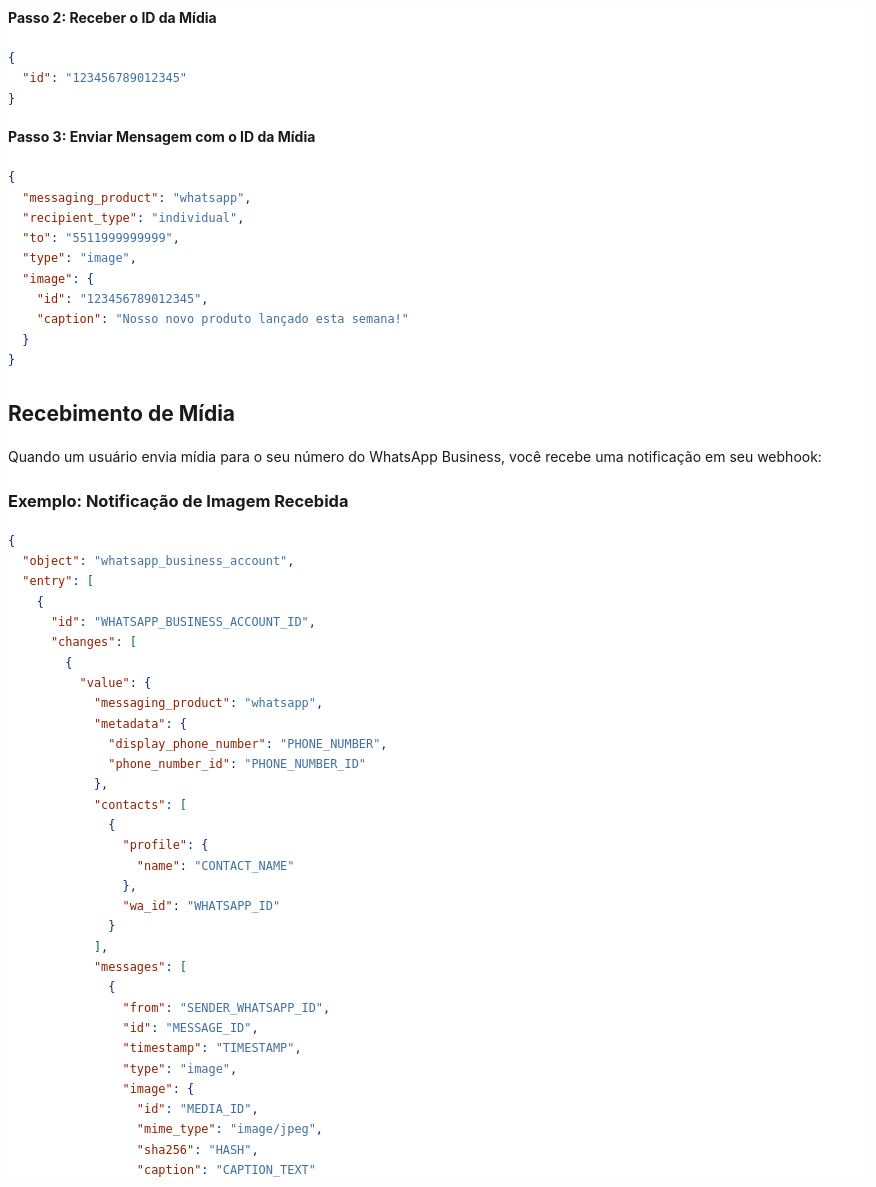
 ```http
```

#### Passo 2: Receber o ID da Mídia

```json
{
  "id": "123456789012345"
}
```

#### Passo 3: Enviar Mensagem com o ID da Mídia

```json
{
  "messaging_product": "whatsapp",
  "recipient_type": "individual",
  "to": "5511999999999",
  "type": "image",
  "image": {
    "id": "123456789012345",
    "caption": "Nosso novo produto lançado esta semana!"
  }
}
```

## Recebimento de Mídia

Quando um usuário envia mídia para o seu número do WhatsApp Business, você recebe uma notificação em seu webhook:

### Exemplo: Notificação de Imagem Recebida

```json
{
  "object": "whatsapp_business_account",
  "entry": [
    {
      "id": "WHATSAPP_BUSINESS_ACCOUNT_ID",
      "changes": [
        {
          "value": {
            "messaging_product": "whatsapp",
            "metadata": {
              "display_phone_number": "PHONE_NUMBER",
              "phone_number_id": "PHONE_NUMBER_ID"
            },
            "contacts": [
              {
                "profile": {
                  "name": "CONTACT_NAME"
                },
                "wa_id": "WHATSAPP_ID"
              }
            ],
            "messages": [
              {
                "from": "SENDER_WHATSAPP_ID",
                "id": "MESSAGE_ID",
                "timestamp": "TIMESTAMP",
                "type": "image",
                "image": {
                  "id": "MEDIA_ID",
                  "mime_type": "image/jpeg",
                  "sha256": "HASH",
                  "caption": "CAPTION_TEXT"
```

WHAT IS BEING ASKED>
Skip the pictures, then retype every line above exactly.

ANSWER BOX>
 ```http
```

#### Passo 2: Receber o ID da Mídia

```json
{
  "id": "123456789012345"
}
```

#### Passo 3: Enviar Mensagem com o ID da Mídia

```json
{
  "messaging_product": "whatsapp",
  "recipient_type": "individual",
  "to": "5511999999999",
  "type": "image",
  "image": {
    "id": "123456789012345",
    "caption": "Nosso novo produto lançado esta semana!"
  }
}
```

## Recebimento de Mídia

Quando um usuário envia mídia para o seu número do WhatsApp Business, você recebe uma notificação em seu webhook:

### Exemplo: Notificação de Imagem Recebida

```json
{
  "object": "whatsapp_business_account",
  "entry": [
    {
      "id": "WHATSAPP_BUSINESS_ACCOUNT_ID",
      "changes": [
        {
          "value": {
            "messaging_product": "whatsapp",
            "metadata": {
              "display_phone_number": "PHONE_NUMBER",
              "phone_number_id": "PHONE_NUMBER_ID"
            },
            "contacts": [
              {
                "profile": {
                  "name": "CONTACT_NAME"
                },
                "wa_id": "WHATSAPP_ID"
              }
            ],
            "messages": [
              {
                "from": "SENDER_WHATSAPP_ID",
                "id": "MESSAGE_ID",
                "timestamp": "TIMESTAMP",
                "type": "image",
                "image": {
                  "id": "MEDIA_ID",
                  "mime_type": "image/jpeg",
                  "sha256": "HASH",
                  "caption": "CAPTION_TEXT"
```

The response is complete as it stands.